_Saved entries_

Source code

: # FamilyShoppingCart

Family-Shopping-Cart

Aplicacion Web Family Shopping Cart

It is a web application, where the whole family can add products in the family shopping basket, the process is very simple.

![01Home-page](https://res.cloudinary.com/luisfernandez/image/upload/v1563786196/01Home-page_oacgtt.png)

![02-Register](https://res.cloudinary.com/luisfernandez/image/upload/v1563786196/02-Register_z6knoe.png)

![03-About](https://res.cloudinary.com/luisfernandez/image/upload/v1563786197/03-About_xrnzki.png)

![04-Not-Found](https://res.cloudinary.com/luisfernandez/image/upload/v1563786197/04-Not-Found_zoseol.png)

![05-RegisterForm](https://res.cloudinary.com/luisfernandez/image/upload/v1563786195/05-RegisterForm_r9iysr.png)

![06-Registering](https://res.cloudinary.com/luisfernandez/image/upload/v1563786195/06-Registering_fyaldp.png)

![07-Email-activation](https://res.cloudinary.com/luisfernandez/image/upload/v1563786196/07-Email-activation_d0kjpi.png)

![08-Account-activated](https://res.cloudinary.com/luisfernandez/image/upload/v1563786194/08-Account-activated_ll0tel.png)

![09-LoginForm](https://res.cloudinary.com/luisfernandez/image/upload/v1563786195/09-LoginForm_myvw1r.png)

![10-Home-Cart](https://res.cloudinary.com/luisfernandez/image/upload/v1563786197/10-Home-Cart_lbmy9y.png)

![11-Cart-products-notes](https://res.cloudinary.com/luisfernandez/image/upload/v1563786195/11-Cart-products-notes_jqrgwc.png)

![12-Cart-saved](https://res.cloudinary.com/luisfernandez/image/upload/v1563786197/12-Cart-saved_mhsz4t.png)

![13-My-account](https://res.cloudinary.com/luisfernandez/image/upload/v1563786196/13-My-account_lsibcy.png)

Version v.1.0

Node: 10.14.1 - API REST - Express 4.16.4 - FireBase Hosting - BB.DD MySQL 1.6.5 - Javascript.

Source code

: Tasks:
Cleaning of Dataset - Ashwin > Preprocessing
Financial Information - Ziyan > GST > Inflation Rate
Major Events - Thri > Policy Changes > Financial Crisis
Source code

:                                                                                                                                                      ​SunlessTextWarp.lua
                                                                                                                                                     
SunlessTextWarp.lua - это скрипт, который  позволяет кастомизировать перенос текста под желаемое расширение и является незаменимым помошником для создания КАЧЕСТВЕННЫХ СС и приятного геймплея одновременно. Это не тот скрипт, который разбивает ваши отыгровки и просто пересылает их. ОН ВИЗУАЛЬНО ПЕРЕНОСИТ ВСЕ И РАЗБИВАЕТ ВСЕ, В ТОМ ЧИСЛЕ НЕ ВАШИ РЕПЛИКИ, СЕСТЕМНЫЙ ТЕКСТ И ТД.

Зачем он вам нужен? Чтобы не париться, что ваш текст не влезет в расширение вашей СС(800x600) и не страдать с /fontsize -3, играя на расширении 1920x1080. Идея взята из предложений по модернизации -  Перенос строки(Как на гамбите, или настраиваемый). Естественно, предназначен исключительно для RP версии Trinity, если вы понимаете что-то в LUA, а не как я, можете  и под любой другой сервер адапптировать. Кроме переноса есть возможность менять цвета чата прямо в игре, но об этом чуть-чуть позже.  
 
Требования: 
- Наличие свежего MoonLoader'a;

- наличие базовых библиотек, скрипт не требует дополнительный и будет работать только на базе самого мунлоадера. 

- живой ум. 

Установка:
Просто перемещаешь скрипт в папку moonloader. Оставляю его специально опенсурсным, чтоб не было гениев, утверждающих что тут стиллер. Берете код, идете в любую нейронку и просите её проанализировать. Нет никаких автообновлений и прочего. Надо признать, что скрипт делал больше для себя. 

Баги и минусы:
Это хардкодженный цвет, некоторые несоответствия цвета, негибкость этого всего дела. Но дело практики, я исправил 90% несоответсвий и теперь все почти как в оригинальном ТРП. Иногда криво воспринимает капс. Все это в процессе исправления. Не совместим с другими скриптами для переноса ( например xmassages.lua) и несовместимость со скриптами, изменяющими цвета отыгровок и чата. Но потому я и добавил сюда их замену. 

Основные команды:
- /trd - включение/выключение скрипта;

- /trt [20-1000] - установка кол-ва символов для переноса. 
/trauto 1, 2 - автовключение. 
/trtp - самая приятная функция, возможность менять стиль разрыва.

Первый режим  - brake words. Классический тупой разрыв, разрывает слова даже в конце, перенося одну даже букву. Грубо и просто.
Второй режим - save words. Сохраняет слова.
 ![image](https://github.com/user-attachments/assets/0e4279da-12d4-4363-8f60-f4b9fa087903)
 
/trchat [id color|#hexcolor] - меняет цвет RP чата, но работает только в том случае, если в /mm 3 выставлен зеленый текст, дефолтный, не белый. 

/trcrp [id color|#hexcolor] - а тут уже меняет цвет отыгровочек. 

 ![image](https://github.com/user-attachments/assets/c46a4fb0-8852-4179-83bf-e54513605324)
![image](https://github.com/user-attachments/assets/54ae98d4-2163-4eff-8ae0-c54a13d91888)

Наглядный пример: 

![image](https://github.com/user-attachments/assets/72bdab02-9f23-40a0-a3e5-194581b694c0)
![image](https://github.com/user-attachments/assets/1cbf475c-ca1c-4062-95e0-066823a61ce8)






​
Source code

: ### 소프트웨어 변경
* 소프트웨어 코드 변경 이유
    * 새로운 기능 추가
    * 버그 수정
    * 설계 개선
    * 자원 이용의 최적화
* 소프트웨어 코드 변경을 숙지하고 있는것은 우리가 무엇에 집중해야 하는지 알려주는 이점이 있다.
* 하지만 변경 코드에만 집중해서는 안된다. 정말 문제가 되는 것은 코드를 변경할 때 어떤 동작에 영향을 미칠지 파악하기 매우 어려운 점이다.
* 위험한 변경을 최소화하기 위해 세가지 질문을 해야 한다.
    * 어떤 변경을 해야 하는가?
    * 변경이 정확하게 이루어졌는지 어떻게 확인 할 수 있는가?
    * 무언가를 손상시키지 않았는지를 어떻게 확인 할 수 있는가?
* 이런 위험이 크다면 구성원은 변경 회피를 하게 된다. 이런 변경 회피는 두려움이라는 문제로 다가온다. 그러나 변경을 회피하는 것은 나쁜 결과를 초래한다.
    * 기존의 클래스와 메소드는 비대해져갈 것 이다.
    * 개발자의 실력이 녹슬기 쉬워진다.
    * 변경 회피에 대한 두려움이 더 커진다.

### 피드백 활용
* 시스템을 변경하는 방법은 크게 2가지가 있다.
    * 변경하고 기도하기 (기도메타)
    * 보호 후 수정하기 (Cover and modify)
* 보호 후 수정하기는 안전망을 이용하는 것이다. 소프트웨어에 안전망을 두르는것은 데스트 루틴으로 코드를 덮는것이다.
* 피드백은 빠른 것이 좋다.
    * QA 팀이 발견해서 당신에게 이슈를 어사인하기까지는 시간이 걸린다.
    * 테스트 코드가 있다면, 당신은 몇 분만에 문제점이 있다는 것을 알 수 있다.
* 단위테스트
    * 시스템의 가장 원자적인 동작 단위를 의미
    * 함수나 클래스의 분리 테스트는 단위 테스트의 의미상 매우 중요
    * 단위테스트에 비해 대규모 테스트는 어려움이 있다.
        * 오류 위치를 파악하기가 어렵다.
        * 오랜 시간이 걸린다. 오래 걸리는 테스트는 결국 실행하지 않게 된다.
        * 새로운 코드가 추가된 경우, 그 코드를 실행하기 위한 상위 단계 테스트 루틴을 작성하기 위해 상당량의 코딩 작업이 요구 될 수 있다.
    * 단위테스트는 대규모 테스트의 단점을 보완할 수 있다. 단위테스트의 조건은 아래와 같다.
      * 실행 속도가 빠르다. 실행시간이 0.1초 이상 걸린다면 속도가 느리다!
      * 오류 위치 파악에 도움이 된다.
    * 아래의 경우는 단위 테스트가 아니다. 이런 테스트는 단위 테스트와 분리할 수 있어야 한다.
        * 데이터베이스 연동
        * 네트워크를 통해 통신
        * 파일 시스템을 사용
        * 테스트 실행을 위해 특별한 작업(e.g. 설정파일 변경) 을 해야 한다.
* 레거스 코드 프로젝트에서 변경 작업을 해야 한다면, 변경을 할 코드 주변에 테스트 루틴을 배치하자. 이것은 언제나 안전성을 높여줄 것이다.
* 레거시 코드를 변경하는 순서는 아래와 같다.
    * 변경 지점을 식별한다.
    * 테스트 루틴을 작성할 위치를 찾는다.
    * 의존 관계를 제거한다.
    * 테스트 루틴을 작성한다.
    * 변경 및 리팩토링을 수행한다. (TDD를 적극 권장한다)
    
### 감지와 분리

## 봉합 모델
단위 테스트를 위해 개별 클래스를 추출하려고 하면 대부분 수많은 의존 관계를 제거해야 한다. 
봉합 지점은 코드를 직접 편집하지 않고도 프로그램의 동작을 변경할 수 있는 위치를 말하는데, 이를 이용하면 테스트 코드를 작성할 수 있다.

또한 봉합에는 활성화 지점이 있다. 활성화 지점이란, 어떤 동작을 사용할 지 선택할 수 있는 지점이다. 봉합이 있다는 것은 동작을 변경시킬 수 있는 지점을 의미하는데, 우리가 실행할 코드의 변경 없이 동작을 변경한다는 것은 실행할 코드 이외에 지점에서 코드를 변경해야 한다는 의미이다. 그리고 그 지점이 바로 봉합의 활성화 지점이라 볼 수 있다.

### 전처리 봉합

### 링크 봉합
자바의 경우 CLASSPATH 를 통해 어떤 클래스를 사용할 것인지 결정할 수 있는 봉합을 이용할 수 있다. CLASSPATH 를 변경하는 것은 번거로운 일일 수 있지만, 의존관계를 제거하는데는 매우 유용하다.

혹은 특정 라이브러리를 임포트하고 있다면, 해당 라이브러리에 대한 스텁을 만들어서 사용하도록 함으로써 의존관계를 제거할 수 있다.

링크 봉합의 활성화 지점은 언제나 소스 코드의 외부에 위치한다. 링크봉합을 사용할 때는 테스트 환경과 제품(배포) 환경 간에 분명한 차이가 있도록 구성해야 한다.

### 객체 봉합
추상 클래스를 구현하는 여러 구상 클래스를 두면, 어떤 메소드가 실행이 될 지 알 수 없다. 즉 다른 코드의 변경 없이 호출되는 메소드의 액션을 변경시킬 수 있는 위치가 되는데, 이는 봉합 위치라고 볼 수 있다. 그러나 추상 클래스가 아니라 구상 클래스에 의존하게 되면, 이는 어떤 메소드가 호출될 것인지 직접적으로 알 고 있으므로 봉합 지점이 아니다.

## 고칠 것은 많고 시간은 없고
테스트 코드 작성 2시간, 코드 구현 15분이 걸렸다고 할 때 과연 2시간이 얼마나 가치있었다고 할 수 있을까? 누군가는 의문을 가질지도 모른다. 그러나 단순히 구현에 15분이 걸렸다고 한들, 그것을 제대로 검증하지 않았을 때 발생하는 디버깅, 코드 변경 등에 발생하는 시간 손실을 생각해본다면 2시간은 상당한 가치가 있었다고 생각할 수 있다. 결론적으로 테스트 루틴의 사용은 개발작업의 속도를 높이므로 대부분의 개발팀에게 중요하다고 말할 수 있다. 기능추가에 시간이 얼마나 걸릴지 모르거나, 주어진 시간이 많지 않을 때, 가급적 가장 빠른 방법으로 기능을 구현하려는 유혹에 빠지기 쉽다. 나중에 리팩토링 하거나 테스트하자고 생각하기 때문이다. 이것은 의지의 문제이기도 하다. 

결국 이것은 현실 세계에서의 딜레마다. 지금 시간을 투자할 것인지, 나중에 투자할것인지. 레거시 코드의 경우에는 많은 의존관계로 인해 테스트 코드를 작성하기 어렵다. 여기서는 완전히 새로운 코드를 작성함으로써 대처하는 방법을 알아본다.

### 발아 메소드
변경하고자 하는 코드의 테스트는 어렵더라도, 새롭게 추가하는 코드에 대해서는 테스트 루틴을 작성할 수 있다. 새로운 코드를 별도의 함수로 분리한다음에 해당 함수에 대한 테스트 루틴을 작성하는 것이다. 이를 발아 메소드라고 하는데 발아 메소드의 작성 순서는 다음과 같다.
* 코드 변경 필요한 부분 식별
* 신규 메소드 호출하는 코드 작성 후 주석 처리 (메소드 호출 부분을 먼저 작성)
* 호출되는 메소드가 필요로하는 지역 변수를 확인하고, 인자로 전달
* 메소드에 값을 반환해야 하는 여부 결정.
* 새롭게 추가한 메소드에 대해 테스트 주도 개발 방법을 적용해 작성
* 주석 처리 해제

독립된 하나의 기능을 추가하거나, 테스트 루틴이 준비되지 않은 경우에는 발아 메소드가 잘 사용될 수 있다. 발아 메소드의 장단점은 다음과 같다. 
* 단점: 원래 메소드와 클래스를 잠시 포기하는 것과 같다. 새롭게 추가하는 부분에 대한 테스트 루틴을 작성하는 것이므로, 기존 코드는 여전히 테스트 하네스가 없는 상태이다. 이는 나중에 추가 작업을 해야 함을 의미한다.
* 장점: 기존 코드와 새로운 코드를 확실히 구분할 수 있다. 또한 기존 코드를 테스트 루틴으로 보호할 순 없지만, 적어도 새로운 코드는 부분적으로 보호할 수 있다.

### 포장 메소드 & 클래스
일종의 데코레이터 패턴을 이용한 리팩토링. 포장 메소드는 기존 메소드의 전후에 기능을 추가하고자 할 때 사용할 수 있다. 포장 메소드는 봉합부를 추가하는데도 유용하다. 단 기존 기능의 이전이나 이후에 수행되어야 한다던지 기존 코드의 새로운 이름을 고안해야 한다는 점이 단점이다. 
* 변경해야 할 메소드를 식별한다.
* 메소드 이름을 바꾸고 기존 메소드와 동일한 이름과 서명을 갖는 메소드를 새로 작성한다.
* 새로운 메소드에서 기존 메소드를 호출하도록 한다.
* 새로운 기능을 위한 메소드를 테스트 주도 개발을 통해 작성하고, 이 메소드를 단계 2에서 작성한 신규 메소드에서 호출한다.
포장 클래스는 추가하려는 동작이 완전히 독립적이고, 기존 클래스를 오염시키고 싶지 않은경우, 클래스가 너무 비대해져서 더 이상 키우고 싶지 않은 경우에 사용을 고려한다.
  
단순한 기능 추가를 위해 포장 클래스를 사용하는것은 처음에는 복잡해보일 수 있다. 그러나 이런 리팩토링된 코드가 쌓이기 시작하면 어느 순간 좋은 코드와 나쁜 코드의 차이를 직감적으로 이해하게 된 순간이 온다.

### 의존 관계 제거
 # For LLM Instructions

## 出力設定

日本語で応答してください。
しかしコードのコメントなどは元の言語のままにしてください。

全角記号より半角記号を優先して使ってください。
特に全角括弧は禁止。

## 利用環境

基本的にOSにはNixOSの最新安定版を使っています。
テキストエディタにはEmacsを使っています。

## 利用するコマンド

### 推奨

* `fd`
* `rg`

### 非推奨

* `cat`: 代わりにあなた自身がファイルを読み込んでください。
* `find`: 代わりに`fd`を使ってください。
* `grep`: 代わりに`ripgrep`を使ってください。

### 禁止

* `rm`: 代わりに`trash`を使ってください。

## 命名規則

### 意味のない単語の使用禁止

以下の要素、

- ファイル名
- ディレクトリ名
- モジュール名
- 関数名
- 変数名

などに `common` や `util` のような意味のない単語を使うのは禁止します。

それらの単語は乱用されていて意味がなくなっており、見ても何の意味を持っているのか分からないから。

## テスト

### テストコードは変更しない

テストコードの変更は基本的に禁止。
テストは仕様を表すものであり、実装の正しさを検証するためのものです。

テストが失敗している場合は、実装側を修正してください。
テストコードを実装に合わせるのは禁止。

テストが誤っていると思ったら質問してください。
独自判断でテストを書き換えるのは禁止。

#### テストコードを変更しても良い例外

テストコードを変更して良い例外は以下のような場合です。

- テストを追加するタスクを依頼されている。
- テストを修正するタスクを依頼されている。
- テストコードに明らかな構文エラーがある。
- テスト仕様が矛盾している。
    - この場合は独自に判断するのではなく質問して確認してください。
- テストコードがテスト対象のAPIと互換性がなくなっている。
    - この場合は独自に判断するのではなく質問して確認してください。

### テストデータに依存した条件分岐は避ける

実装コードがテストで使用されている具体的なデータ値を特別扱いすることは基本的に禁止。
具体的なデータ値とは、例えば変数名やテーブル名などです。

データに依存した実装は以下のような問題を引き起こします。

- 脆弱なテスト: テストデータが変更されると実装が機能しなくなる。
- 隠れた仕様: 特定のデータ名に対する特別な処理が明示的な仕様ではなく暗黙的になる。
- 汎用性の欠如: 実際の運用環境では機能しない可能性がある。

_WHAT THE EXERCISE ASKS_
The lines holding the word "color" are the answer. Pull them out of the records and copy them.

_EXERCISE SOLUTION_
/trchat [id color|#hexcolor] - меняет цвет RP чата, но работает только в том случае, если в /mm 3 выставлен зеленый текст, дефолтный, не белый. 
/trcrp [id color|#hexcolor] - а тут уже меняет цвет отыгровочек. 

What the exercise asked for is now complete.